» Prompt
Below are the entries; return exactly the line with "Using the output" and every later line, without anything else.

» Task input
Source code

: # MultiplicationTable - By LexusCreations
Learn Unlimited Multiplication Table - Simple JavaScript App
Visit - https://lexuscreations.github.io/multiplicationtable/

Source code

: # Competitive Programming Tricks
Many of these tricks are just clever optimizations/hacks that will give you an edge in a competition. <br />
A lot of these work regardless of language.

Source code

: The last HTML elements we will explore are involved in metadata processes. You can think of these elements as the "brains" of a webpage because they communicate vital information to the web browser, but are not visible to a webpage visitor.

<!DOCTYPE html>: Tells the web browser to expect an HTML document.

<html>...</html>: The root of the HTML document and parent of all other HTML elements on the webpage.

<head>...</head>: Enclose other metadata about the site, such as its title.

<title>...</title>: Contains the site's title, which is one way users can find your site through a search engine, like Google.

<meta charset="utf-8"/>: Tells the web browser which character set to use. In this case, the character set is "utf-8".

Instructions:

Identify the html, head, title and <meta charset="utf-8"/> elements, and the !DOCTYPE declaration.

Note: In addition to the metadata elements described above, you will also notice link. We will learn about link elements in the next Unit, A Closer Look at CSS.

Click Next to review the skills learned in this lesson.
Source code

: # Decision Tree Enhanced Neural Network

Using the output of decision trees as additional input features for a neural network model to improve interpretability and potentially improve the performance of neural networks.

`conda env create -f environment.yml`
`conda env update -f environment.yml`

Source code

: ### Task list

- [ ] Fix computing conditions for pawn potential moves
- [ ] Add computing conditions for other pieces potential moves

» Answer section
Using the output of decision trees as additional input features for a neural network model to improve interpretability and potentially improve the performance of neural networks.

`conda env create -f environment.yml`
`conda env update -f environment.yml`

Source code

: ### Task list

- [ ] Fix computing conditions for pawn potential moves
- [ ] Add computing conditions for other pieces potential moves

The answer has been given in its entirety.